The PEOPLE, etc., respondent, v. Mark EDWARDS, appellant.
Appeal by the defendant from a judgment of the Supreme Court, Queens County (Knopf, J.), rendered March 9, 2005, convicting him of attempted robbery in the second degree, upon his plea of guilty, and imposing sentence.
ORDERED that the judgment is reversed, on the law, the plea is vacated, the Superior Court Information is dismissed, and the matter is remitted to the Supreme Court, Queens County, for further proceedings on the felony complaint.
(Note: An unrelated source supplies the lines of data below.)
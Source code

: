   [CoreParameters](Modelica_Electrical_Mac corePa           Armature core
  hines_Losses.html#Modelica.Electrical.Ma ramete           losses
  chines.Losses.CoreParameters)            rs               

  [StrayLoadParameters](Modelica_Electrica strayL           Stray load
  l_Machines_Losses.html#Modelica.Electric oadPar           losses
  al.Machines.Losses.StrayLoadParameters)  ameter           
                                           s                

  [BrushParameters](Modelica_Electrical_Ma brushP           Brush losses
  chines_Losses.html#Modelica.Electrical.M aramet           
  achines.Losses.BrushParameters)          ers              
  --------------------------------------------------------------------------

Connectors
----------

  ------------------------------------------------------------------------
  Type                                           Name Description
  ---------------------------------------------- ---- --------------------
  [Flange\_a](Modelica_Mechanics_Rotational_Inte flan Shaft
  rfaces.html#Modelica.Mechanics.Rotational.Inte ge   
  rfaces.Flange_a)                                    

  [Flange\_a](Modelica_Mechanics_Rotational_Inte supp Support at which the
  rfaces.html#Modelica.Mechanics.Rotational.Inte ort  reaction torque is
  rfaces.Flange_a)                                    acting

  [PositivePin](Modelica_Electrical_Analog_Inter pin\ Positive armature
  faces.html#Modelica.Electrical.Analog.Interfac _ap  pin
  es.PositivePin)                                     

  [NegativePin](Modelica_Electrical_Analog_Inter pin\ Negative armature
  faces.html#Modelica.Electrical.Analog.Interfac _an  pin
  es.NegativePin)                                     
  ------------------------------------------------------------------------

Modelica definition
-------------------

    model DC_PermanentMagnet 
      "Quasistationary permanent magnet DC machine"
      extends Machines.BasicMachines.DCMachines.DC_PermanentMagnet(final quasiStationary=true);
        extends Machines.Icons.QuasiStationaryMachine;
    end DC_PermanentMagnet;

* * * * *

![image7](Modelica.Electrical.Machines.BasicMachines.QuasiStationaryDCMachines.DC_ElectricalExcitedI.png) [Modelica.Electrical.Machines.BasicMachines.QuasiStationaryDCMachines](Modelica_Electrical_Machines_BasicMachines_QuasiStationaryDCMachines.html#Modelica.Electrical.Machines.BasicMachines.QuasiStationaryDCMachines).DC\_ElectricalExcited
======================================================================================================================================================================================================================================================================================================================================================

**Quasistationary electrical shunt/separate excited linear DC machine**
The defendant was charged, by felony complaint, with two counts of robbery in the first degree under Penal Law § 160.15(3). He waived indictment by a grand jury and pleaded guilty under a Superior Court Information to one count of attempted robbery in the second degree under Penal Law §§ 110.00 and 160.10(2)(a). Additionally, the charge in the Superior Court Information named a victim other than the two victims named in the felony complaint. As the defendant contends and the People properly concede, the conviction must be reversed, the plea vacated, and the Superior Court Information dismissed.
The single count in the Superior Court Information was not an “offense for which the defendant [had been] held for action of a grand jury” (CPL 195.20), in that it was not an offense charged in the felony complaint or a lesser-included offense of an offense charged in the felony complaint (see People v. Menchetti, 76 N.Y.2d 473, 477, 560 N.Y.S.2d 760, 561 N.E.2d 536; People v. Quarcini, 4 A.D.3d 864, 865, 771 N.Y.S.2d 784). Attempted robbery in the second degree under Penal Law §§ 110.00 and 160.10(2)(a) is not a lesser included offense of the crimes for which the defendant was being held, i.e., two counts of robbery in the first degree under Penal Law § 160.15(3), because it contains an element (physical injury) that is not an element of robbery in the first degree and, therefore, it is possible to commit the greater crime “without concomitantly committing, by the same conduct,” the lesser crime (CPL 1.20; see People v. Bonds, 220 A.D.2d 444, 631 N.Y.S.2d 909; cf. People v. Miller, 87 N.Y.2d 211, 215-216, 638 N.Y.S.2d 577, 661 N.E.2d 1358). Even if it were a theoretically lesser-included crime, the designation of a victim in the Superior Court Information different from the victims named in the felony complaint renders the crime contained in the information a different crime entirely. Thus, the Superior Court Information to which the defendant pleaded guilty did not “include at least one offense that was contained in the felony complaint” (People v. Zanghi, 79 N.Y.2d 815, 818, 580 N.Y.S.2d 179, 588 N.E.2d 77), and, consequently, the Superior Court Information was jurisdictionally defective (id.; see People v. Quarcini, supra; cf. People v. Menchetti, supra at 475, 560 N.Y.S.2d 760, 561 N.E.2d 536). This defect survives the defendant's failure to raise this claim in the Supreme Court, his plea of guilty, and his waiver of the right to appeal (see People v. Zanghi, supra; People v. Menchetti, supra; People v. June, 30 A.D.3d 1016, 817 N.Y.S.2d 799; People v. Libby, 246 A.D.2d 669, 670, 668 N.Y.S.2d 397).
In light of this disposition, we need not address the defendant's remaining contention.